◆ ACTIVITY:
Provide only the number of lines in the records below that include "paragraph".

◆ SOURCE DATA:
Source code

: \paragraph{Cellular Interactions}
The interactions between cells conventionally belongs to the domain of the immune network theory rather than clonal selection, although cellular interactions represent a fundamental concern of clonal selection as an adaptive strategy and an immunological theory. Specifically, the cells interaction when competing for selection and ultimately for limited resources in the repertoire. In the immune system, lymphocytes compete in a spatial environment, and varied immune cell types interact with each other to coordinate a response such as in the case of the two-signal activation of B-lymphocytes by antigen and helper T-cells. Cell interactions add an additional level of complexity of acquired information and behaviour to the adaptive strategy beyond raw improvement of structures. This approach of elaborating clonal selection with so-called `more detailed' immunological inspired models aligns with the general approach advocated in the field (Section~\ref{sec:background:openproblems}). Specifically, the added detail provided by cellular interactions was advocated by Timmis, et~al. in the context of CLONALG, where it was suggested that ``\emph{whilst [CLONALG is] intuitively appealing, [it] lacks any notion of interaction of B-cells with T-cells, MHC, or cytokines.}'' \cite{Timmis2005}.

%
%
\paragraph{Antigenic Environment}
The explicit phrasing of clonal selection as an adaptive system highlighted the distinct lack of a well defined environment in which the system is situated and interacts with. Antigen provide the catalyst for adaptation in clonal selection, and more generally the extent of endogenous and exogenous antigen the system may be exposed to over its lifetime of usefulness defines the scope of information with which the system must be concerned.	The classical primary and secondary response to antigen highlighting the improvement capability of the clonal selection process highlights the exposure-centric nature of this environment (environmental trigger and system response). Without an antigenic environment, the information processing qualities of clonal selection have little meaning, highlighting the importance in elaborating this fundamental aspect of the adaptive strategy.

◆ RESPONSE AREA:
2